Lexi Thompson Announces Retirement from Professional Golf, Citing Mental Health Challenges

Lexi Thompson, a prominent figure in women’s professional golf, has announced her retirement from the LPGA Tour at the age of 29. In a heartfelt open letter shared on Instagram on May 28, Thompson cited the immense pressures and scrutiny associated with playing a professional sport as the primary reasons for her decision.

Thompson, who has been a fixture in the golf world since she qualified for the U.S. Women’s Open at just 12 years old, expressed the toll that constant public attention has taken on her mental health. “Since I was 12 years old, my life as a golfer has been a whirlwind of constant attention, scrutiny and pressure. The cameras are always on, capturing every swing and every moment on and off the golf course,” she wrote.

The golf star highlighted the relentless nature of social media, stating, “Social media never sleeps, with comments and criticisms flooding in from around the world. It can be exhausting to maintain a smile on the outside while grappling with struggles on the inside.”

Throughout her career, Thompson achieved remarkable milestones, including 11 LPGA Tour victories, a major championship, and representing the United States in two Olympic Games. Her career earnings surpassed $14 million, cementing her legacy in the sport.

In her retirement video, Thompson emphasized the importance of addressing mental health issues and finding solace in sharing her struggles with others. “By opening up about my own battles, I’ve been able to connect with others who feel isolated in their struggles, offering them a sense of community and understanding,” she said. “Each time I share, it reinforces the message that it’s OK to not be OK, and that seeking support is a sign of strength, not weakness.”
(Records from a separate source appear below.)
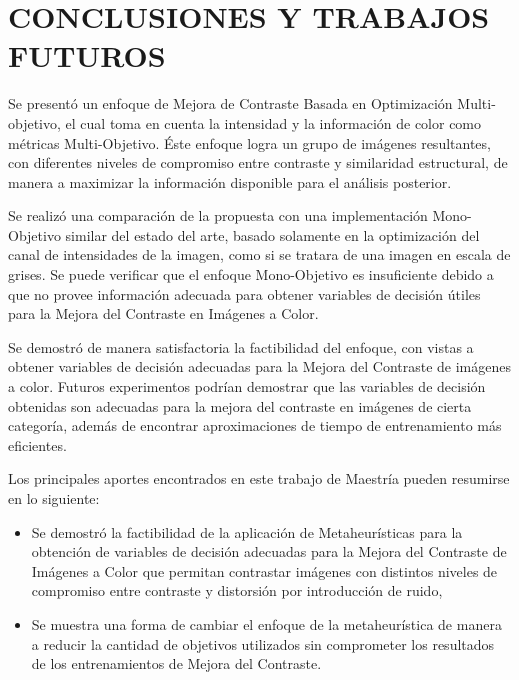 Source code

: \chapter{CONCLUSIONES Y TRABAJOS\\ FUTUROS}
\label{sec:conclusion}

Se presentó un enfoque de Mejora de Contraste Basada en Optimización Multi-objetivo, el cual toma en cuenta la intensidad y la información de color como métricas Multi-Objetivo. Éste enfoque logra un grupo de imágenes resultantes, con diferentes niveles de compromiso entre contraste y similaridad estructural, de manera a maximizar la información disponible para el análisis posterior.

Se realizó una comparación de la propuesta con una implementación Mono-Objetivo similar del estado del arte, basado solamente en la optimización del canal de intensidades de la imagen, como si se tratara de una imagen en escala de grises. Se puede verificar que el enfoque Mono-Objetivo es insuficiente debido a que no provee información adecuada para obtener variables de decisión útiles para la Mejora del Contraste en Imágenes a Color.

Se demostró de manera satisfactoria la factibilidad del enfoque, con vistas a obtener variables de decisión adecuadas para la Mejora del Contraste de imágenes a color. Futuros experimentos podrían demostrar que las variables de decisión obtenidas son adecuadas para la mejora del contraste en imágenes de cierta categoría, además de encontrar aproximaciones de tiempo de entrenamiento más eficientes.

Los principales aportes encontrados en este trabajo de Maestría pueden resumirse en lo siguiente:

\begin{itemize}
	\item Se demostró la factibilidad de la aplicación de Metaheurísticas para la obtención de variables de decisión adecuadas para la Mejora del Contraste de Imágenes a Color que permitan contrastar imágenes con distintos niveles de compromiso entre contraste y distorsión por introducción de ruido,

	\item Se muestra una forma de cambiar el enfoque de la metaheurística de manera a reducir la cantidad de objetivos utilizados sin comprometer los resultados de los entrenamientos de Mejora del Contraste.
\end{itemize}


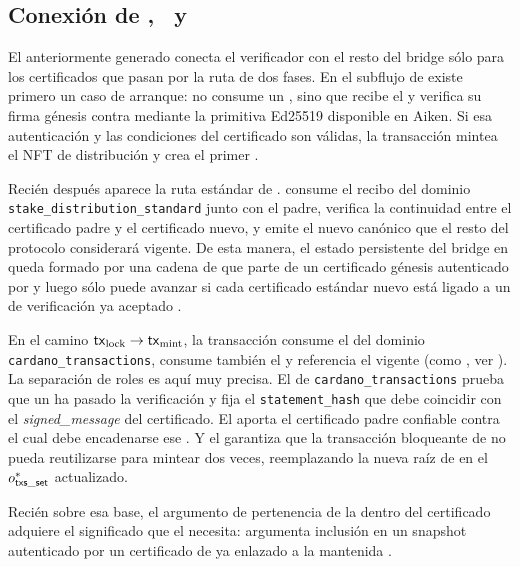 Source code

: \subsection{Conexión de \texorpdfstring{\UTxOs, \StakeDistTx\ y \MintTx}{UTxOs, StakeDistTx y MintTx}}
\label{subsec:mithril-a-cardano-conexion-de-utxos-stakedisttx-y-minttx}

El \ProofReceipt anteriormente generado conecta el verificador \STM con el resto del bridge sólo para los certificados que pasan por la ruta de dos fases. En el subflujo de \StakeDistribution existe primero un caso de arranque: \StakeDistributionGenesisTxTemplate no consume un \ProofReceipt, sino que recibe el \GenesisCertificate y verifica su firma génesis \GenesisSignature contra \GenesisVerificationKey mediante la primitiva Ed25519 disponible en Aiken. Si esa autenticación y las condiciones del certificado son válidas, la transacción mintea el NFT de distribución y crea el primer \StakeDistributionUTxO.

Recién después aparece la ruta estándar de \StakeDistribution. \StakeDistributionStandardTxTemplate consume el recibo del dominio \texttt{stake\_distribution\_standard} junto con el \StakeDistributionUTxO padre, verifica la continuidad entre el certificado padre y el certificado nuevo, y emite el nuevo \StakeDistributionUTxO canónico que el resto del protocolo considerará vigente. De esta manera, el estado persistente del bridge en \ChainB queda formado por una cadena de \UTxOs que parte de un certificado génesis autenticado por \GenesisVerificationKey y luego sólo puede avanzar si cada certificado estándar nuevo está ligado a un \ProofReceipt de verificación \STM ya aceptado \Onchain.

En el camino $\LockTx \rightarrow \MintTx$, la transacción \BridgeMintTxTemplate consume el \ProofReceipt del dominio \texttt{cardano\_transactions}, consume también el \TxsUpdaterUTxO y referencia el \StakeDistributionUTxO vigente (como \ReferenceInput, ver  \cite{CIP0031}). La separación de roles es aquí muy precisa. El \ProofReceipt de \texttt{cardano\_transactions} prueba que un \TransactionSnapshotCertificate ha pasado la verificación \STM y fija el \texttt{statement\_hash} que debe coincidir con el \textit{signed\_message} del certificado. El \StakeDistributionUTxO aporta el certificado padre confiable contra el cual debe encadenarse ese \TransactionSnapshotCertificate. Y el \TxsUpdaterMintingValidator garantiza que la transacción bloqueante de \ChainA no pueda reutilizarse para mintear dos veces, reemplazando la nueva raíz de \SMT en el $\TxsUpdaterUTxO^*$ actualizado.

Recién sobre esa base, el argumento \Groth de pertenencia de la \LockTx dentro del \TransactionSnapshot certificado adquiere el significado que el \zkBridge necesita: argumenta inclusión en un snapshot autenticado por un certificado de \Mithril ya enlazado a la \CertificateChain mantenida \Onchain.
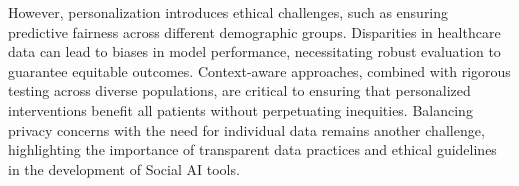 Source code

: However, personalization introduces ethical challenges, such as ensuring predictive fairness across different demographic groups. Disparities in healthcare data can lead to biases in model performance, necessitating robust evaluation to guarantee equitable outcomes. Context-aware approaches, combined with rigorous testing across diverse populations, are critical to ensuring that personalized interventions benefit all patients without perpetuating inequities. Balancing privacy concerns with the need for individual data remains another challenge, highlighting the importance of transparent data practices and ethical guidelines in the development of Social AI tools.

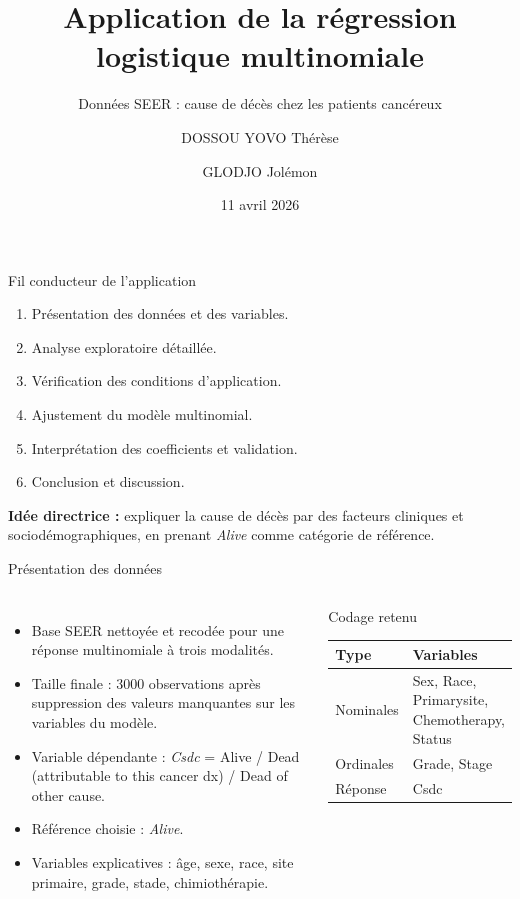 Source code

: \documentclass[10pt,aspectratio=169]{beamer}
\title[Application RLM]{Application de la régression logistique multinomiale}
\subtitle{Données SEER : cause de décès chez les patients cancéreux}
\author{DOSSOU YOVO Thérèse \and GLODJO Jolémon}
\date{11 avril 2026}
\begin{document}
\begin{frame}
  \titlepage
\end{frame}

\begin{frame}{Fil conducteur de l’application}
\begin{enumerate}
  \item Présentation des données et des variables.
  \item Analyse exploratoire détaillée.
  \item Vérification des conditions d’application.
  \item Ajustement du modèle multinomial.
  \item Interprétation des coefficients et validation.
  \item Conclusion et discussion.
\end{enumerate}
\vspace{0.5em}
\textbf{Idée directrice :} expliquer la cause de décès par des facteurs cliniques et sociodémographiques, en prenant \textit{Alive} comme catégorie de référence.
\end{frame}

\begin{frame}{Présentation des données}
\begin{columns}[T,onlytextwidth]
  \begin{itemize}
    \item Base SEER nettoyée et recodée pour une réponse multinomiale à trois modalités.
    \item Taille finale : 3000 observations après suppression des valeurs manquantes sur les variables du modèle.
    \item Variable dépendante : \textit{Csdc} = Alive / Dead (attributable to this cancer dx) / Dead of other cause.
    \item Référence choisie : \textit{Alive}.
    \item Variables explicatives : âge, sexe, race, site primaire, grade, stade, chimiothérapie.
  \end{itemize}
  \begin{block}{Codage retenu}
  \small
  \begin{tabular}{@{}ll@{}}
  \toprule
  \textbf{Type} & \textbf{Variables} \\
  \midrule
  Nominales & Sex, Race, Primarysite, Chemotherapy, Status \\
  Ordinales & Grade, Stage \\
  Réponse & Csdc \\
  \bottomrule
  \end{tabular}
  \end{block}
\end{columns}
\end{frame}
\end{document}
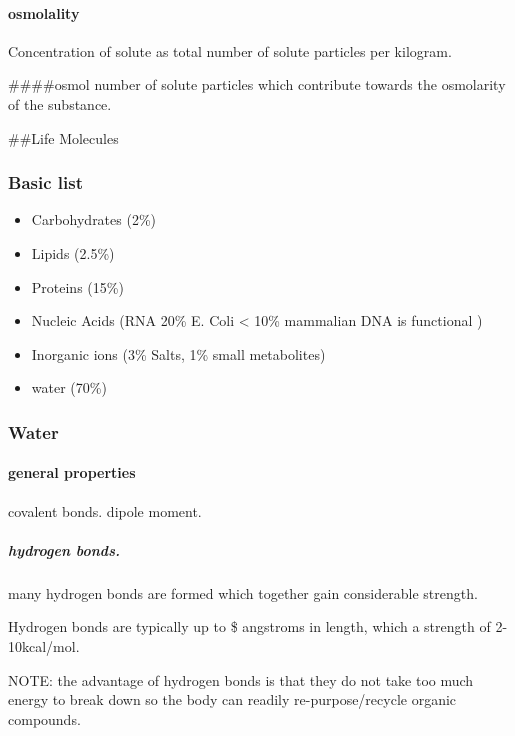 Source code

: \documentclass[]{article}
\providecommand{\tightlist}{%
  \setlength{\itemsep}{0pt}\setlength{\parskip}{0pt}}
\let\oldparagraph\paragraph
\renewcommand{\paragraph}[1]{\oldparagraph{#1}\mbox{}}
\let\oldsubparagraph\subparagraph
\renewcommand{\subparagraph}[1]{\oldsubparagraph{#1}\mbox{}}
\begin{document}
\hypertarget{osmolality}{%
\paragraph{osmolality}\label{osmolality}}

Concentration of solute as total number of solute particles per
kilogram.

\#\#\#\#osmol number of solute particles which contribute towards the
osmolarity of the substance.

\#\#Life Molecules

\hypertarget{basic-list}{%
\subsubsection{Basic list}\label{basic-list}}

\begin{itemize}
\tightlist
\item
  Carbohydrates (2\%)
\item
  Lipids (2.5\%)
\item
  Proteins (15\%)
\item
  Nucleic Acids (RNA 20\% E. Coli \textless{} 10\% mammalian DNA is
  functional )
\item
  Inorganic ions (3\% Salts, 1\% small metabolites)
\item
  water (70\%)
\end{itemize}

\hypertarget{water}{%
\subsubsection{Water}\label{water}}

\hypertarget{general-properties}{%
\paragraph{general properties}\label{general-properties}}

covalent bonds. dipole moment.

\hypertarget{hydrogen-bonds.}{%
\subparagraph{hydrogen bonds.}\label{hydrogen-bonds.}}

many hydrogen bonds are formed which together gain considerable
strength.

Hydrogen bonds are typically up to \$ angstroms in length, which a
strength of 2-10kcal/mol.

NOTE: the advantage of hydrogen bonds is that they do not take too much
energy to break down so the body can readily re-purpose/recycle organic
compounds.
\end{document}
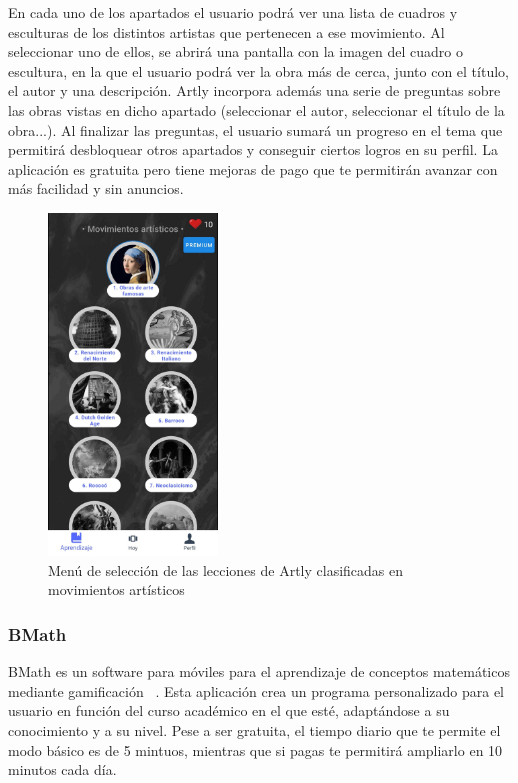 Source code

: En cada uno de los apartados el usuario podrá ver una lista de cuadros y esculturas de los distintos artistas que pertenecen a ese movimiento.
Al seleccionar uno de ellos, se abrirá una pantalla con la imagen del cuadro o escultura, en la que el usuario podrá ver la obra más de cerca, junto
con el título, el autor y una descripción. 
Artly incorpora además una serie de preguntas sobre las obras vistas en dicho apartado (seleccionar el autor, seleccionar el título de la obra...). 
Al finalizar las preguntas, el usuario sumará un progreso en el tema que permitirá desbloquear otros apartados y conseguir ciertos logros en su perfil.
La aplicación es gratuita pero tiene mejoras de pago que te permitirán avanzar con más facilidad y sin anuncios.

\begin{figure}[H]

    \centering
    \includegraphics[width=0.4\textwidth]{imagenes/c2/artly.jpeg}
    \caption{Menú de selección de las lecciones de Artly clasificadas en movimientos artísticos}
    \label{fig:artly}

\end{figure}



\subsubsection{BMath}
BMath es un software para móviles para el aprendizaje de conceptos matemáticos mediante gamificación ~\cite{bmath}. Esta aplicación crea un programa personalizado para el
usuario en función del curso académico en el que esté, adaptándose a su conocimiento y a su nivel. Pese a ser gratuita, el tiempo diario que te permite el
modo básico es de 5 mintuos, mientras que si pagas te permitirá ampliarlo en 10 minutos cada día. 


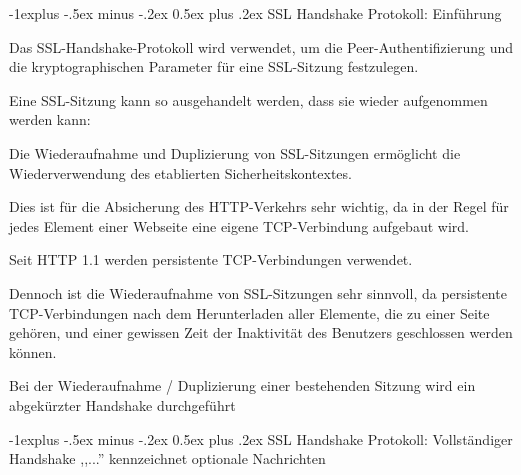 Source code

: \documentclass[a4paper]{article}
\makeatletter
\renewcommand{\subsection}{\@startsection{subsection}{2}{0mm}%
 {-1explus -.5ex minus -.2ex}%
 {0.5ex plus .2ex}%
 {\normalfont\normalsize\bfseries}}
\makeatother
\begin{document}
\begin{multicols}{3}
      \subsection{SSL Handshake Protokoll: Einführung}
      \begin{itemize*}
            \item Das SSL-Handshake-Protokoll wird verwendet, um die Peer-Authentifizierung und die kryptographischen Parameter für eine SSL-Sitzung festzulegen.
            \item Eine SSL-Sitzung kann so ausgehandelt werden, dass sie wieder aufgenommen werden kann:
            \begin{itemize*}
                  \item Die Wiederaufnahme und Duplizierung von SSL-Sitzungen ermöglicht die Wiederverwendung des etablierten Sicherheitskontextes.
                  \item Dies ist für die Absicherung des HTTP-Verkehrs sehr wichtig, da in der Regel für jedes Element einer Webseite eine eigene TCP-Verbindung aufgebaut wird.
                  \begin{itemize*}
                        \item Seit HTTP 1.1 werden persistente TCP-Verbindungen verwendet.
                        \item Dennoch ist die Wiederaufnahme von SSL-Sitzungen sehr sinnvoll, da persistente TCP-Verbindungen nach dem Herunterladen aller Elemente, die zu einer Seite gehören, und einer gewissen Zeit der Inaktivität des Benutzers geschlossen werden können.
                  \end{itemize*}
                  \item Bei der Wiederaufnahme / Duplizierung einer bestehenden Sitzung wird ein abgekürzter Handshake durchgeführt
            \end{itemize*}
      \end{itemize*}

      \subsection{SSL Handshake Protokoll: Vollständiger Handshake}
      ,,...'' kennzeichnet optionale Nachrichten


\end{multicols}
\end{document}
During a press conference at the 2024 U.S. Women’s Open, Thompson further elaborated on her decision, highlighting the unique mental health challenges faced by professional golfers. “Unfortunately in golf, you lose more than you win, so it’s an ongoing battle to continue to put yourself out there in front of the cameras and continuing to work hard and maybe not seeing the results you want and getting criticized for it,” she explained. “It’s an important thing to address and be okay with getting help and getting the support and surrounding yourself with the people that support you and love you.”

Thompson’s announcement comes in the wake of other athletes, like gymnast Simone Biles and NFL quarterback Stetson Bennett, publicly discussing the pressures of competing in the public eye. The recent tragic death of golfer Grayson Murray, who took his own life, has also brought the issue of mental health among athletes to the forefront.

Thompson’s retirement marks the end of a remarkable chapter in women’s golf, but her openness about mental health challenges and advocacy for seeking support will continue to inspire many within and outside the sport.